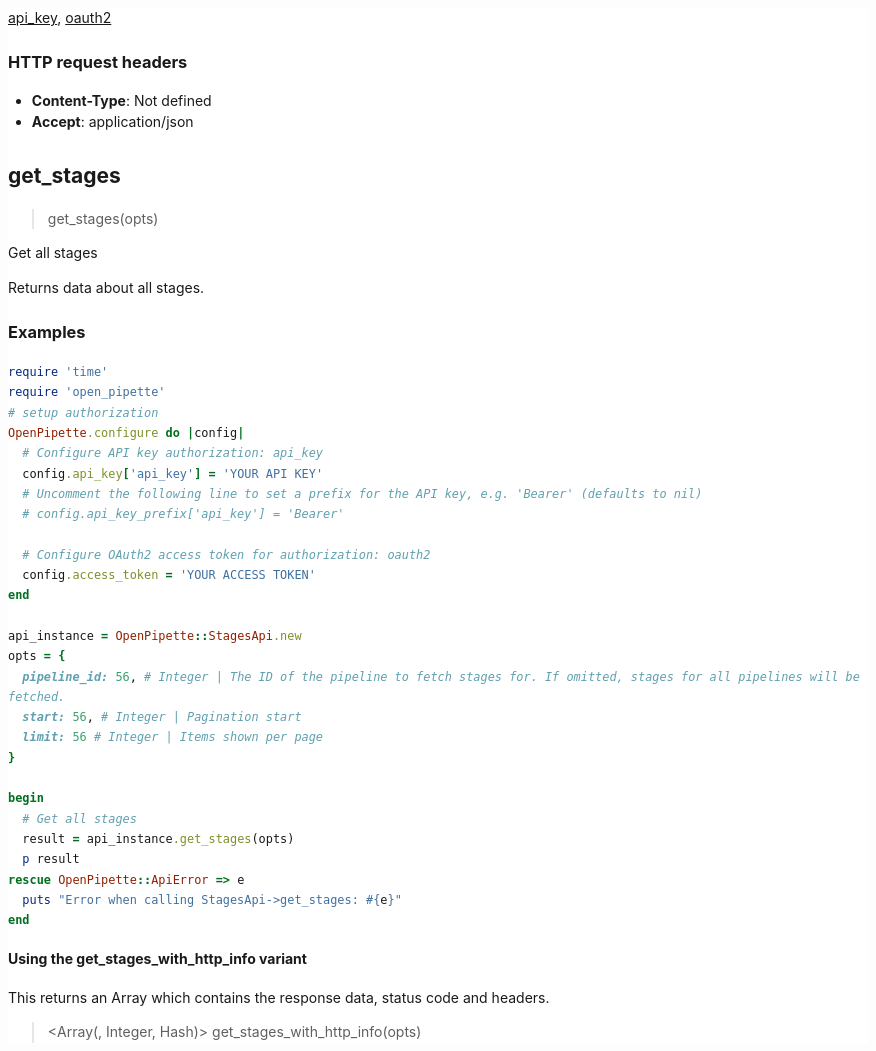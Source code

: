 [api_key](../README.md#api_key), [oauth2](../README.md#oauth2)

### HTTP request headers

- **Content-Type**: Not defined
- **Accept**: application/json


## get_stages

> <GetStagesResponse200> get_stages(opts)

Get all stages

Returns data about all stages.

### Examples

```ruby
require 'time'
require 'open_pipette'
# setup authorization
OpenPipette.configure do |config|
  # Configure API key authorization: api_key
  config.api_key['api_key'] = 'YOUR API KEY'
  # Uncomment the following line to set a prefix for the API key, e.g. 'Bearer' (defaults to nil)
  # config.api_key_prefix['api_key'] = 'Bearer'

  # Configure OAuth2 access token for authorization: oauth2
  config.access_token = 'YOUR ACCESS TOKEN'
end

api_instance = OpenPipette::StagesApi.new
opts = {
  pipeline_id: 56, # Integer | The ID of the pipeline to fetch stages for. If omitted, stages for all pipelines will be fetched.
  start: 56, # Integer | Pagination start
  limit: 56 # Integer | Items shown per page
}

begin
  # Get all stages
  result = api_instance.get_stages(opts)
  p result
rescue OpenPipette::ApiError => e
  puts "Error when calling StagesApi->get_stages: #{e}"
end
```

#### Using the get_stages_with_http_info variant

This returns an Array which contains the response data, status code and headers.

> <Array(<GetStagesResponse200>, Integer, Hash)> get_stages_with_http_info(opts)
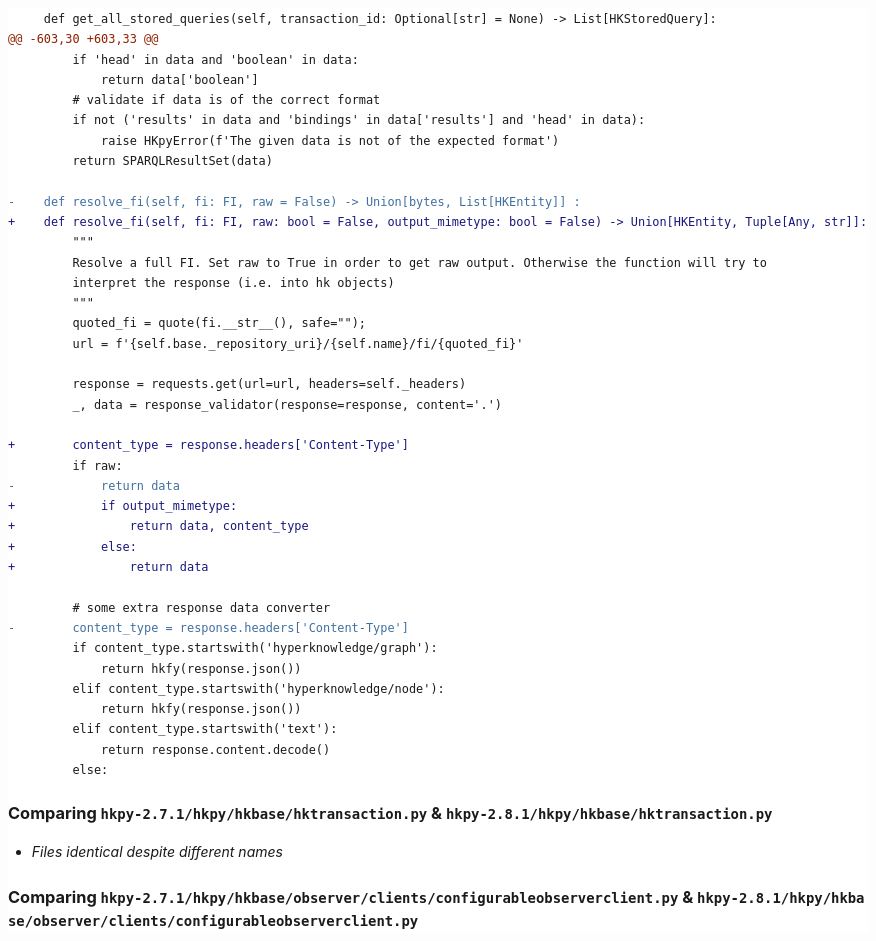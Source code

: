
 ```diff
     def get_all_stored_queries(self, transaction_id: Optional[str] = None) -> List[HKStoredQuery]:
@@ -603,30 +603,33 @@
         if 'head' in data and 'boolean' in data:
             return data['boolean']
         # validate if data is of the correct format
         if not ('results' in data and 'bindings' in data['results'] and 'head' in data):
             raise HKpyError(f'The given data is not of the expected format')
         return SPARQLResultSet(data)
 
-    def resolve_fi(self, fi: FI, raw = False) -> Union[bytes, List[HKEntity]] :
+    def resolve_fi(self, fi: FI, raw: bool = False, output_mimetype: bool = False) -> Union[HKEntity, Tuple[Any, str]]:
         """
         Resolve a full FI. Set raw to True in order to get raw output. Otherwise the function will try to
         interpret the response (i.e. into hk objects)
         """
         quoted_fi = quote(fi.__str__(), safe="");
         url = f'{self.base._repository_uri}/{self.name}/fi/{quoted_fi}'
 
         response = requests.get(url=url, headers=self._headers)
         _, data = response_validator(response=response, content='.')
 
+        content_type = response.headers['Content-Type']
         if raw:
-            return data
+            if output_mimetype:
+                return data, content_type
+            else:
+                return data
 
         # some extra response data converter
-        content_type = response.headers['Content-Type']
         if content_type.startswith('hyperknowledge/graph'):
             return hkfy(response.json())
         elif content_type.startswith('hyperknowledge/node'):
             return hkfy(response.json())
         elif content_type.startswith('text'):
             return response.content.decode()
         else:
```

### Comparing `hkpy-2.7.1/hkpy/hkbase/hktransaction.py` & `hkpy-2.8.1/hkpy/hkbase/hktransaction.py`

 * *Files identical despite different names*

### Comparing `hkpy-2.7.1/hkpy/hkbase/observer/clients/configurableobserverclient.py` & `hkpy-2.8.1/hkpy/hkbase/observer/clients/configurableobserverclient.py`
··········
About this task: Among the lines above, find the ones containing "False" and copy them.

Output for this task:
-    def resolve_fi(self, fi: FI, raw = False) -> Union[bytes, List[HKEntity]] :
+    def resolve_fi(self, fi: FI, raw: bool = False, output_mimetype: bool = False) -> Union[HKEntity, Tuple[Any, str]]:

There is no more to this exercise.